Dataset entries

=== Begin Enclosure ===

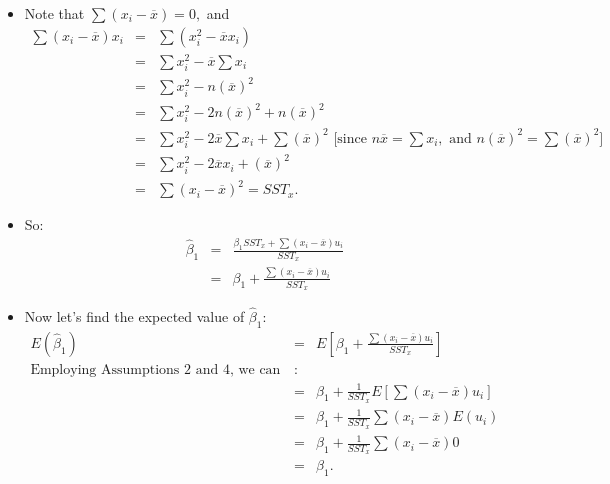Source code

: \documentclass[11pt]{article}
\begin{document}
\begin{itemize}
\item Note that $\sum \left( x_{i}-\overline{x}\right) =0,$ and 
\begin{eqnarray*}
\sum \left( x_{i}-\overline{x}\right) x_{i} &=&\sum \left( x_{i}^{2}-%
\overline{x}x_{i}\right) \\
&=&\sum x_{i}^{2}-\overline{x}\sum x_{i} \\
&=&\sum x_{i}^{2}-n\left( \overline{x}\right) ^{2} \\
&=&\sum x_{i}^{2}-2n\left( \overline{x}\right) ^{2}+n\left( \overline{x}%
\right) ^{2} \\
&=&\sum x_{i}^{2}-2\overline{x}\sum x_{i}+\sum \left( \overline{x}\right)
^{2}\text{ [since }n\overline{x}=\sum x_{i},\text{ and }n\left( \overline{x}%
\right) ^{2}=\sum \left( \overline{x}\right) ^{2}\text{]} \\
&=&\sum x_{i}^{2}-2\overline{x}x_{i}+\left( \overline{x}\right) ^{2} \\
&=&\sum \left( x_{i}-\overline{x}\right) ^{2}=SST_{x}.
\end{eqnarray*}

\item So:%
\begin{eqnarray*}
\widehat{\beta }_{1} &=&\frac{\beta _{1}SST_{x}+\sum \left( x_{i}-\overline{x%
}\right) u_{i}}{SST_{x}} \\
&=&\beta _{1}+\frac{\sum \left( x_{i}-\overline{x}\right) u_{i}}{SST_{x}}
\end{eqnarray*}

\item Now let's find the expected value of $\widehat{\beta }_{1}:$%
\begin{eqnarray*}
E\left( \widehat{\beta }_{1}\right) &=&E\left[ \beta _{1}+\frac{\sum \left(
x_{i}-\overline{x}\right) u_{i}}{SST_{x}}\right] \\
\text{Employing Assumptions 2 and 4, we can proceed} &\text{:}& \\
&=&\beta _{1}+\frac{1}{SST_{x}}E\left[ \sum \left( x_{i}-\overline{x}\right)
u_{i}\right] \\
&=&\beta _{1}+\frac{1}{SST_{x}}\sum \left( x_{i}-\overline{x}\right) E\left(
u_{i}\right) \\
&=&\beta _{1}+\frac{1}{SST_{x}}\sum \left( x_{i}-\overline{x}\right) 0 \\
&=&\beta _{1}.
\end{eqnarray*}


\end{itemize}
\end{document}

=== End Enclosure ===

Task: Pictures are not part of the copy. Return every record exactly.

Result of the task:
Source code

: \documentclass[11pt]{article}
\begin{document}
\begin{itemize}
\item Note that $\sum \left( x_{i}-\overline{x}\right) =0,$ and 
\begin{eqnarray*}
\sum \left( x_{i}-\overline{x}\right) x_{i} &=&\sum \left( x_{i}^{2}-%
\overline{x}x_{i}\right) \\
&=&\sum x_{i}^{2}-\overline{x}\sum x_{i} \\
&=&\sum x_{i}^{2}-n\left( \overline{x}\right) ^{2} \\
&=&\sum x_{i}^{2}-2n\left( \overline{x}\right) ^{2}+n\left( \overline{x}%
\right) ^{2} \\
&=&\sum x_{i}^{2}-2\overline{x}\sum x_{i}+\sum \left( \overline{x}\right)
^{2}\text{ [since }n\overline{x}=\sum x_{i},\text{ and }n\left( \overline{x}%
\right) ^{2}=\sum \left( \overline{x}\right) ^{2}\text{]} \\
&=&\sum x_{i}^{2}-2\overline{x}x_{i}+\left( \overline{x}\right) ^{2} \\
&=&\sum \left( x_{i}-\overline{x}\right) ^{2}=SST_{x}.
\end{eqnarray*}

\item So:%
\begin{eqnarray*}
\widehat{\beta }_{1} &=&\frac{\beta _{1}SST_{x}+\sum \left( x_{i}-\overline{x%
}\right) u_{i}}{SST_{x}} \\
&=&\beta _{1}+\frac{\sum \left( x_{i}-\overline{x}\right) u_{i}}{SST_{x}}
\end{eqnarray*}

\item Now let's find the expected value of $\widehat{\beta }_{1}:$%
\begin{eqnarray*}
E\left( \widehat{\beta }_{1}\right) &=&E\left[ \beta _{1}+\frac{\sum \left(
x_{i}-\overline{x}\right) u_{i}}{SST_{x}}\right] \\
\text{Employing Assumptions 2 and 4, we can proceed} &\text{:}& \\
&=&\beta _{1}+\frac{1}{SST_{x}}E\left[ \sum \left( x_{i}-\overline{x}\right)
u_{i}\right] \\
&=&\beta _{1}+\frac{1}{SST_{x}}\sum \left( x_{i}-\overline{x}\right) E\left(
u_{i}\right) \\
&=&\beta _{1}+\frac{1}{SST_{x}}\sum \left( x_{i}-\overline{x}\right) 0 \\
&=&\beta _{1}.
\end{eqnarray*}


\end{itemize}
\end{document}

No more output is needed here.